EPA issued a proposed rule this week that would expand its existing mandatory greenhouse gas (“GHG”) reporting rule (the “Mandatory Reporting Rule” or “MRR”) to the petroleum and natural gas sector. The proposed rule would require reporting of both fugitive and vented methane and CO2 emissions from this industrial sector, including onshore and offshore production, processing, treatment, distribution, and storage of oil, natural gas and liquefied natural gas (“LNG”). The rule would require facilities emitting 25,000 metric tons (“MT”) of CO2 equivalent (“CO2e”) or more per year to report their fugitive, vented and flared emissions to EPA. Covered facilities would be required to begin monitoring on January 1, 2011, with the first annual reports due on March 31, 2012. The implications of this proposed rule, particularly as it relates to potential future regulation of the sector, are significant. EPA will be accepting comments on the proposed rule for 60 days after its publication in the Federal Register.

The MRR and Background of the Proposal

EPA adopted the MRR in late 2009, marking the first ever federal regulation of GHGs in U.S. history. (See our Climate Alert on the MRR for further details.) The MRR requires facilities in 31 different industrial sectors, as well as certain specific types of sources such as stationary combustion sources, to monitor their GHG emissions beginning January 1, 2010, and submit annual reports of those emissions by March 31 of the following year. In general, the MRR applies to covered facilities that emit 25,000 MTCO2e or more per year.

As originally proposed by EPA, the MRR would have applied to certain petroleum and natural gas systems – specifically, to offshore petroleum and natural gas production, onshore natural gas processing, natural gas transmission, underground natural gas storage, liquefied natural gas (“LNG”) storage and LNG import and export facilities. However, EPA received nearly 1,200 pages of detailed comments on that section of the proposed rule from various industry, environmental and consulting groups and state governments. Based on those comments, EPA determined that application of the MRR to this sector required refinement before it would be practical and excluded those systems from the final MRR. Neither the proposed nor final MRR ever included provisions applicable to onshore production or natural gas distribution facilities, although EPA did seek comments in the original proposal on whether it should include those two segments.

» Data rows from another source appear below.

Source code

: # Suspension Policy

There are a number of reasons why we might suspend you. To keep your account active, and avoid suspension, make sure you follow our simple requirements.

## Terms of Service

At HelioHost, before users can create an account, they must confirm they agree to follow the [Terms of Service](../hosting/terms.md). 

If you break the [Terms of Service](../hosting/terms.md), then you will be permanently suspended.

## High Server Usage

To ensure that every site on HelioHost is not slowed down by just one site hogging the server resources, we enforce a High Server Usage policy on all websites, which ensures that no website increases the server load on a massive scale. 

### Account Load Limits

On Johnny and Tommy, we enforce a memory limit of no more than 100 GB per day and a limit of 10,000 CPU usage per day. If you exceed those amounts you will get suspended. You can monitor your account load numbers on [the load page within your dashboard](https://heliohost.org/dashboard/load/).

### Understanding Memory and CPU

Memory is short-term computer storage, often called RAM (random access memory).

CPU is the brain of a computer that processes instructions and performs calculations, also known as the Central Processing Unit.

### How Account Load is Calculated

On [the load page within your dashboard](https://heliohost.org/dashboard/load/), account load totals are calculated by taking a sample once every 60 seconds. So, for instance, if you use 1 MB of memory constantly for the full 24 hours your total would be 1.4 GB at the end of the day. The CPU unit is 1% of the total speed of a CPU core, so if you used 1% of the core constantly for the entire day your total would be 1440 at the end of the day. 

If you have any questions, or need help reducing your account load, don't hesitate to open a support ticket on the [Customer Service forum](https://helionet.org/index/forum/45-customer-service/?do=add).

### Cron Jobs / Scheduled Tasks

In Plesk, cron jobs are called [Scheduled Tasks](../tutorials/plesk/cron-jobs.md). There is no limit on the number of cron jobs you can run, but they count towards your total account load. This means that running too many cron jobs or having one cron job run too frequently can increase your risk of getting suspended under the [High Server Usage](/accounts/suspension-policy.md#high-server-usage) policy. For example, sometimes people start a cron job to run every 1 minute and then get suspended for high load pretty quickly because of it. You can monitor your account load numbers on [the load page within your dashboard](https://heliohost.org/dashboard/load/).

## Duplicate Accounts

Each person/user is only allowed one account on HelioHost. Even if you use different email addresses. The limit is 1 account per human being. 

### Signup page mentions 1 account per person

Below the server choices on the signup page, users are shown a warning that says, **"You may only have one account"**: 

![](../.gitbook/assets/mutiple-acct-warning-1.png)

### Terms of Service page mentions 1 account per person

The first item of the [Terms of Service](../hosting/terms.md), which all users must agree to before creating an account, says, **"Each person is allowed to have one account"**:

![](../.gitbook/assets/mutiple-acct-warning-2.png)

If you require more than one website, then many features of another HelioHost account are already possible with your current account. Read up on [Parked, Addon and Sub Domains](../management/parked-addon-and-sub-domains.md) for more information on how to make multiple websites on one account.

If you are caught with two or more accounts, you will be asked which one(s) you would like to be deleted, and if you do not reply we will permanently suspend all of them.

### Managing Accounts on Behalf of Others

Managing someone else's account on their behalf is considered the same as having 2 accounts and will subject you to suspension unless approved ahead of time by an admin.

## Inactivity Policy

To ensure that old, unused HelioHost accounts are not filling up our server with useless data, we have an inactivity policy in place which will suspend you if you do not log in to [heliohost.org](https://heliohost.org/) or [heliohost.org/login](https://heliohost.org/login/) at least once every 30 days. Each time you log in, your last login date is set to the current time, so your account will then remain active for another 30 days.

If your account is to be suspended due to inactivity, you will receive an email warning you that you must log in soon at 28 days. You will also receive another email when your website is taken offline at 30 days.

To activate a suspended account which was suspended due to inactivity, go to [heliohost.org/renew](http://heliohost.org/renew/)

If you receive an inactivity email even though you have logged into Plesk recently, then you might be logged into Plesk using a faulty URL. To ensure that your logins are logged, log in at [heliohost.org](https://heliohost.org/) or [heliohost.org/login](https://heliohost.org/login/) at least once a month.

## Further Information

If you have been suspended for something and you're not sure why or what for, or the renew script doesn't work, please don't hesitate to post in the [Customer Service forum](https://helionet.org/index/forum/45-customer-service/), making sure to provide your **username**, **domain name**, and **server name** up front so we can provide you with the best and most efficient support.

Although EPA did not include the petroleum and natural gas sector in the final MRR, it has continued to evaluate how to do so. EPA’s interest in the sector stems from its determination that fugitive and vented GHG emissions from the sector are the second-largest source of anthropogenic methane emissions in the U.S., according to its 2010 Inventory of U.S. Greenhouse Gas Emissions and Sinks. Based on that inventory, it was perhaps inevitable that EPA would eventually seek to include the sector within the MRR, and in fact EPA has been meeting with major companies and trade groups within the sector to determine how to tailor the MRR to fit the unique circumstances of the sector. This week’s proposal represents the culmination of EPA’s efforts in that regard, and while it will hold hearings and accept further comments on this latest proposal, there is a good possibility that the rule will be finalized without significant changes in scope.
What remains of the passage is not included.